* **Problem statement**:
What lines of the data hold the string "needed"? Copy them all.

Source records
++++++++++

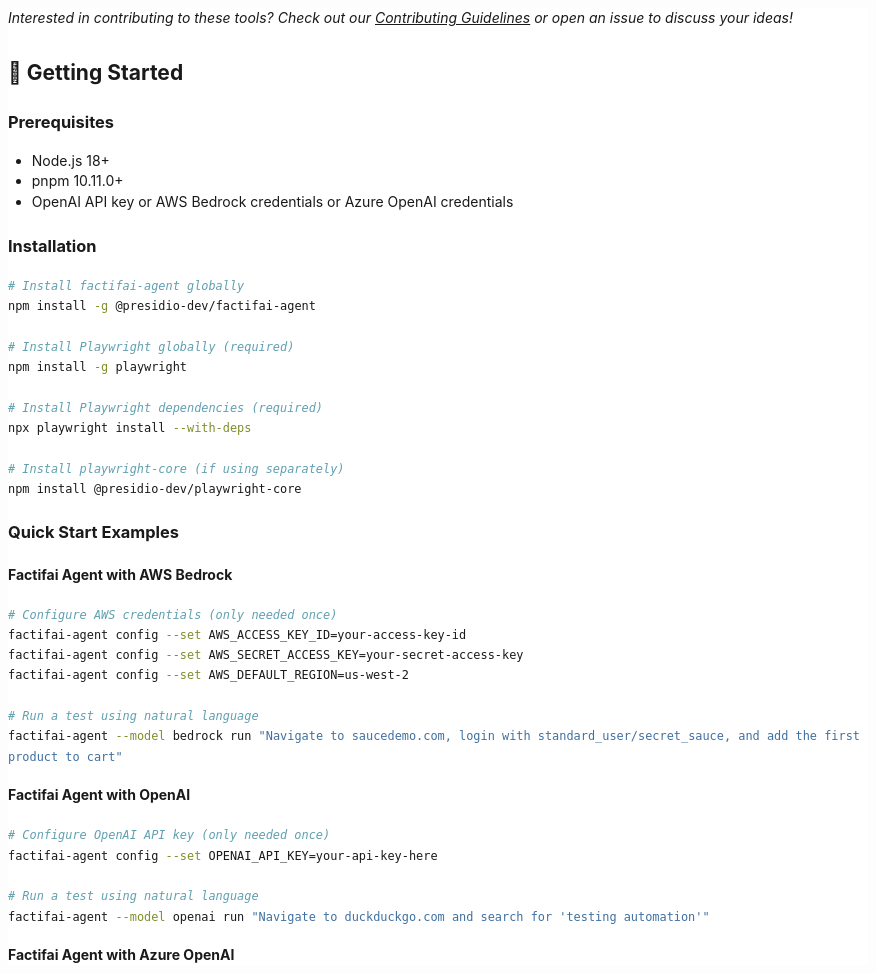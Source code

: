 *Interested in contributing to these tools? Check out our [Contributing Guidelines](CONTRIBUTING.md) or open an issue to discuss your ideas!*

## 🚀 Getting Started

### Prerequisites

- Node.js 18+
- pnpm 10.11.0+
- OpenAI API key or AWS Bedrock credentials or Azure OpenAI credentials

### Installation

```bash
# Install factifai-agent globally
npm install -g @presidio-dev/factifai-agent

# Install Playwright globally (required)
npm install -g playwright

# Install Playwright dependencies (required)
npx playwright install --with-deps

# Install playwright-core (if using separately)
npm install @presidio-dev/playwright-core
```

### Quick Start Examples

#### Factifai Agent with AWS Bedrock

```bash
# Configure AWS credentials (only needed once)
factifai-agent config --set AWS_ACCESS_KEY_ID=your-access-key-id
factifai-agent config --set AWS_SECRET_ACCESS_KEY=your-secret-access-key
factifai-agent config --set AWS_DEFAULT_REGION=us-west-2

# Run a test using natural language
factifai-agent --model bedrock run "Navigate to saucedemo.com, login with standard_user/secret_sauce, and add the first product to cart"
```

#### Factifai Agent with OpenAI

```bash
# Configure OpenAI API key (only needed once)
factifai-agent config --set OPENAI_API_KEY=your-api-key-here

# Run a test using natural language
factifai-agent --model openai run "Navigate to duckduckgo.com and search for 'testing automation'"
```

#### Factifai Agent with Azure OpenAI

++++++++++

* **Response**:
# Configure AWS credentials (only needed once)
# Configure OpenAI API key (only needed once)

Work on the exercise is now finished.